Exercise objective:
Report how many lines in the data below hold "Geral", with no other words.

Exercise input:

·····

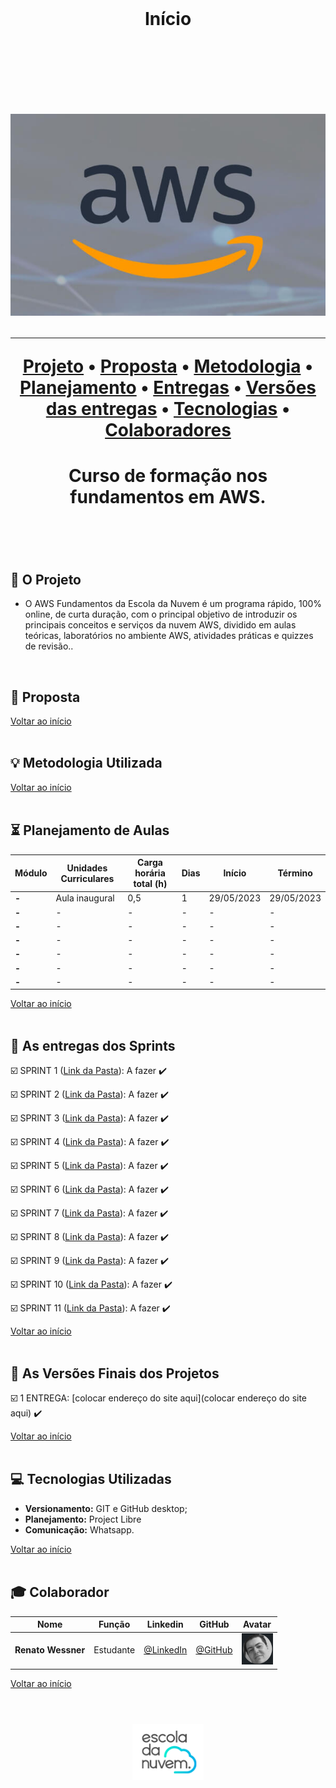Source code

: <br>

<h1 align="center">
  Início
<h1 align="center">
<br>

<br>

<p align="center">
      <img src="/Imagens Geral/tech.JPG">
<p align="center">

<hr>

<p align="center">
  <a href ="#rocket-o-projeto">Projeto</a>  •
  <a href ="#dart-proposta">Proposta</a>  •
  <a href ="#bulb-metodologia-utilizada">Metodologia</a>  •
  <a href ="#hourglass_flowing_sand-planejamento-de-aulas">Planejamento</a>  •
  <a href ="#calendar-as-entregas-dos-sprints">Entregas</a>  •
  <a href ="#camera_flash-as-versões-finais-dos-projetos">Versões das entregas</a>  •
  <a href ="#computer-tecnologias-utilizadas">Tecnologias</a>  •
  <a href ="#mortar_board-colaborador">Colaboradores</a>
</p>

<h1 align="center">
  Curso de formação nos fundamentos em AWS.
<h1 align="center">
<br>

## :rocket: O Projeto

* O AWS Fundamentos da Escola da Nuvem é um programa rápido, 100% online, de curta duração, com o principal objetivo de introduzir os principais conceitos e serviços da nuvem AWS, dividido em aulas teóricas, laboratórios no ambiente AWS, atividades práticas e quizzes de revisão..
<br>

## :dart: Proposta

<a href ="#pushpin-início">Voltar ao início</a>  
<br>

## :bulb: Metodologia Utilizada

<a href ="#pushpin-início">Voltar ao início</a>  
<br> 

## :hourglass_flowing_sand: Planejamento de Aulas
      
|Módulo|Unidades Curriculares |Carga horária total (h)|Dias|Início| Término|
| -------- |-------- |-------- |-------- |-------- | -------- |
|**-**|Aula inaugural|0,5|1|29/05/2023|29/05/2023|
|**-**|-|-|-|-|-|
|**-**|-|-|-|-|-|
|**-**|-|-|-|-|-|
|**-**|-|-|-|-|-|
|**-**|-|-|-|-|-|
|**-**|-|-|-|-|-|

<a href ="#pushpin-início">Voltar ao início</a>  
<br>

## :calendar: As entregas dos Sprints

☑️ SPRINT 1 ([Link da Pasta]()): A fazer :heavy_check_mark:

☑️ SPRINT 2 ([Link da Pasta]()): A fazer :heavy_check_mark:

☑️ SPRINT 3 ([Link da Pasta]()): A fazer :heavy_check_mark: 

☑️ SPRINT 4 ([Link da Pasta]()): A fazer :heavy_check_mark: 

☑️ SPRINT 5 ([Link da Pasta]()): A fazer :heavy_check_mark: 

☑️ SPRINT 6 ([Link da Pasta]()): A fazer :heavy_check_mark: 

☑️ SPRINT 7 ([Link da Pasta]()): A fazer :heavy_check_mark: 

☑️ SPRINT 8 ([Link da Pasta]()): A fazer :heavy_check_mark: 

☑️ SPRINT 9 ([Link da Pasta]()): A fazer :heavy_check_mark: 

☑️ SPRINT 10 ([Link da Pasta]()): A fazer :heavy_check_mark: 

☑️ SPRINT 11 ([Link da Pasta]()): A fazer :heavy_check_mark: 

<a href ="#pushpin-início">Voltar ao início</a>  
<br> 

## :camera_flash: As Versões Finais dos Projetos

☑️ 1 ENTREGA: [colocar endereço do site aqui](colocar endereço do site aqui) :heavy_check_mark:

<a href ="#pushpin-início">Voltar ao início</a>  
<br> 

## :computer: Tecnologias Utilizadas

* **Versionamento:** GIT e GitHub desktop;           
* **Planejamento:** Project Libre
* **Comunicação:** Whatsapp.

<a href ="#pushpin-início">Voltar ao início</a>  
<br>     
      
## :mortar_board: Colaborador

|Nome|Função|Linkedin|GitHub|Avatar|
| -------- |-------- |-------- |-------- |-------- |
|**Renato Wessner**|Estudante| [@LinkedIn](https://www.linkedin.com/in/renato-wessmer-dev-gpti/)|[@GitHub](https://github.com/renato-wessmer)|<img src = "/Imagens Geral/renato.png" width="50" height="50"/>|

<a href ="#pushpin-início">Voltar ao início</a>  
<br>

<h1 align="center"> <img src = "Imagens Geral/escola-da-nuvem.png" height="90" /></h1>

·····

Written response:
3